Przeciwnicy, tym razem z klubu Lewicy w Sejmie, odpowiedzieli kolejnym listem. Że byli zdumieni po lekturze, szczególnie poglądem o cichej współpracy Balta z PiS – „taki zarzut, sformułowany przez architekta negocjacji z PiS w sprawie Krajowego Planu Odbudowy [to krajowa wersja Funduszu Odbudowy], zawiera w sobie potężny ładunek komiczny”.
– Po spiskowaniu z PiS i zawieszeniu Marka Balta trudno o poważniejszą sytuację – mówi polityk Nowej Lewicy. – Nie chcemy już Czarzastego, nie mamy do niego zaufania. Jeśli dojdzie do przyspieszonych wyborów parlamentarnych na wiosnę, kto zagwarantuje, że nasz szef nie pójdzie dogadywać się z PiS? Przecież już raz to zrobił – słyszymy.
Czarzasty ma swoje szable
Czarzasty nie pozostaje bez szabel, ma grupę zaufanych w partii, a w klubie wsparcie Wiosny. Awantura wśród polityków dawnego SLD przed zjazdem, który potwierdzi połączenie z Wiosną, nieco komplikuje sytuację. W 2019 r. obie partie ułożyły reguły zjednoczenia: SLD i Wiosna tworzą dwie frakcje, jest dwóch przewodniczących, środowiska dzielą się po równo partyjnymi stanowiskami i władzą.
Dziś stabilność umowy gwarantuje Czarzasty. Ci, którzy chcą go usunąć, chcą też nowych negocjacji w sprawie pozycji Wiosny.

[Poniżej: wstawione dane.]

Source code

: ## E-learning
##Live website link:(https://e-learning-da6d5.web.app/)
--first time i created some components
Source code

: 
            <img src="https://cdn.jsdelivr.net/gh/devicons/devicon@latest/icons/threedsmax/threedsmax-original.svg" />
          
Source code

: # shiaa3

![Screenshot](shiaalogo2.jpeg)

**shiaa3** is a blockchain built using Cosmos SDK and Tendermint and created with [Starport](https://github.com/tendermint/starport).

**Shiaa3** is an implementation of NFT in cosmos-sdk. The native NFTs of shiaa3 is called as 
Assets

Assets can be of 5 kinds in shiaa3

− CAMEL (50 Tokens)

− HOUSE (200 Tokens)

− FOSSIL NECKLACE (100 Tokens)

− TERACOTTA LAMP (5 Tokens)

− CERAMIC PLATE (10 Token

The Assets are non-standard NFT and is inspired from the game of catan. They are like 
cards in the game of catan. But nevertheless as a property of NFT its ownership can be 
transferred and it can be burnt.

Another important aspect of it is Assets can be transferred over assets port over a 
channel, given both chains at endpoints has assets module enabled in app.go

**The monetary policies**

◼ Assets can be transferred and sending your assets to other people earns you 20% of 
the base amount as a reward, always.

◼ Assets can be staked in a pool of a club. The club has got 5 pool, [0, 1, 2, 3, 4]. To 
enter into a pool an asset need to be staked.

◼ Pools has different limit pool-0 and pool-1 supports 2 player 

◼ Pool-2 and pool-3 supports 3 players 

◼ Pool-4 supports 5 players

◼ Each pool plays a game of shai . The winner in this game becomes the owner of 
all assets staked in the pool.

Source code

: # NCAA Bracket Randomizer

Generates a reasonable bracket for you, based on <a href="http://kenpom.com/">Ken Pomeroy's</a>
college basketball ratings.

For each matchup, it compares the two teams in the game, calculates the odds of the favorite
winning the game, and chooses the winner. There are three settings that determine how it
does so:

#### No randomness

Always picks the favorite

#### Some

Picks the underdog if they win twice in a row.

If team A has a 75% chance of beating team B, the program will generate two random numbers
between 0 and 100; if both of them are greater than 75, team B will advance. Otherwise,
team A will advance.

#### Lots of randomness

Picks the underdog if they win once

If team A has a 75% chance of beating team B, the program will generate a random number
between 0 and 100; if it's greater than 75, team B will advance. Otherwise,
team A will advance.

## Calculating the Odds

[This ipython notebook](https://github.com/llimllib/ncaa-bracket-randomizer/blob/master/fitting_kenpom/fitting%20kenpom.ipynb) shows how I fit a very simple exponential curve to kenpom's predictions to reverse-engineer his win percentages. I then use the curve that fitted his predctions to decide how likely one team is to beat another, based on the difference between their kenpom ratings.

Mówią, że dziś to skromne środowisko, zaś sam Biedroń nie rokuje jako polityk z potencjałem. Stąd pozycja, którą Wiosna wynegocjowała w 2019 r., to na dziś zbyt wiele. Chcą mieć więcej frakcji, czyli przewagę nad Czarzastym.
– Po baronach poszła informacja, że w perspektywie zostaną zdmuchnięci. Bo Czarzasty przed przyszłymi wyborami nie chce mieć u siebie za dużo dawnego SLD. Ludzie się zwyczajnie boją, stąd taki spór i opozycja – słyszymy.
– Owszem, godziliśmy się na równe udziały we władzach, ale to było bardzo dawno. Poza tym to nie my się umawialiśmy, ale Czarzasty – mówi polityk dawnego Sojuszu.
Środowisko Wiosny ma jedną odpowiedź. Krzysztof Gawkowski, który jest wiceszefem klubu w Sejmie, mówi, że nie zmienia się reguł w trakcie gry. I albo obowiązuje dotychczasowa umowa, albo połączenia nie będzie.
Na razie szykowane są kolejne ruchy. Np. we wtorek mazowieckie władze partii przyjęły uchwałę, która zobowiązuje regionalnych działaczy do głosowania „za przyjęciem oświadczeń o powołaniu tylko dwóch frakcji SLD i Wiosna. Dotyczy to także reprezentacji Mazowsza w zarządzie partii. Działacze mają też inny obowiązek: mają głosować przeciw projektom konkurencji „o powołaniu innych frakcji niż SLD i Wiosna”.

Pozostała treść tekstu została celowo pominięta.